Collected data:
======

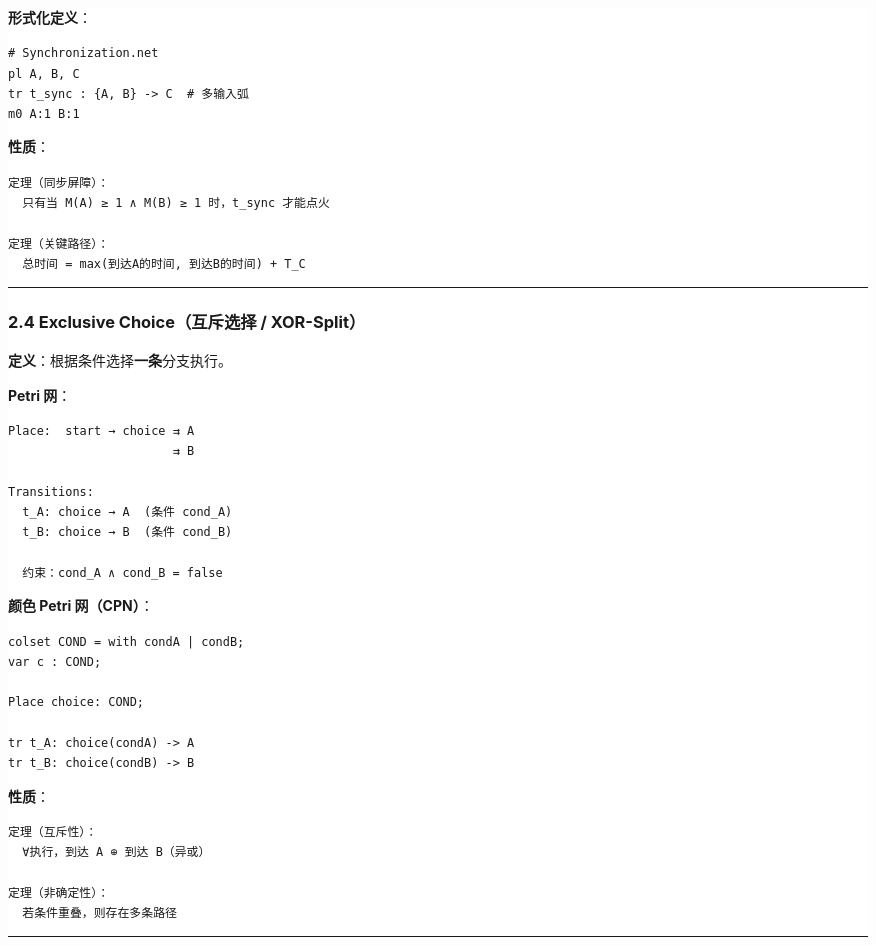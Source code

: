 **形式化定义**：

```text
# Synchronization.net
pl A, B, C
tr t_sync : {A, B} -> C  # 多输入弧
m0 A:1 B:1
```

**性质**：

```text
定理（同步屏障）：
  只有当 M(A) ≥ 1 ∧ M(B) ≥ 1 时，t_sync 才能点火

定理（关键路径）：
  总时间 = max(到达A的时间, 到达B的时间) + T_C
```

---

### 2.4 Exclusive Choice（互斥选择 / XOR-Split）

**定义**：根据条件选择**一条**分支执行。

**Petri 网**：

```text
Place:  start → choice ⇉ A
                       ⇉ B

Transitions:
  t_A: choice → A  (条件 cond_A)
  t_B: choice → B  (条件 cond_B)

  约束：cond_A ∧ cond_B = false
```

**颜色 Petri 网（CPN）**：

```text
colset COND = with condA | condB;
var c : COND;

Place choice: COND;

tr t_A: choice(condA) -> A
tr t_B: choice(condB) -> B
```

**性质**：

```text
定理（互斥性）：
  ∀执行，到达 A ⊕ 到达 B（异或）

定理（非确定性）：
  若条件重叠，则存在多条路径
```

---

======

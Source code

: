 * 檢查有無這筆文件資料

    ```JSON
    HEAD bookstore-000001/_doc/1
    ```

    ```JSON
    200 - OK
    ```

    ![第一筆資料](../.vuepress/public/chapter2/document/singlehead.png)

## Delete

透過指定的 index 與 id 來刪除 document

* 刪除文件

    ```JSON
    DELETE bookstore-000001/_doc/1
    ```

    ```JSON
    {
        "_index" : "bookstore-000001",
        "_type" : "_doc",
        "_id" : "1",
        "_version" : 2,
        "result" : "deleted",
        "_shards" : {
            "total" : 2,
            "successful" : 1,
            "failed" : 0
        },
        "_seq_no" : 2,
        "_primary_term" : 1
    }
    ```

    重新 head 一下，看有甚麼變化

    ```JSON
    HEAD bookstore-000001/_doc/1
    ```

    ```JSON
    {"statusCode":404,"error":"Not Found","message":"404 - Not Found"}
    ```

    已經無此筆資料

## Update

======

## WHAT TO WORK ON:
Which lines in the records above contain the string "condA"? Copy each one.

## TASK ANSWER:
colset COND = with condA | condB;
tr t_A: choice(condA) -> A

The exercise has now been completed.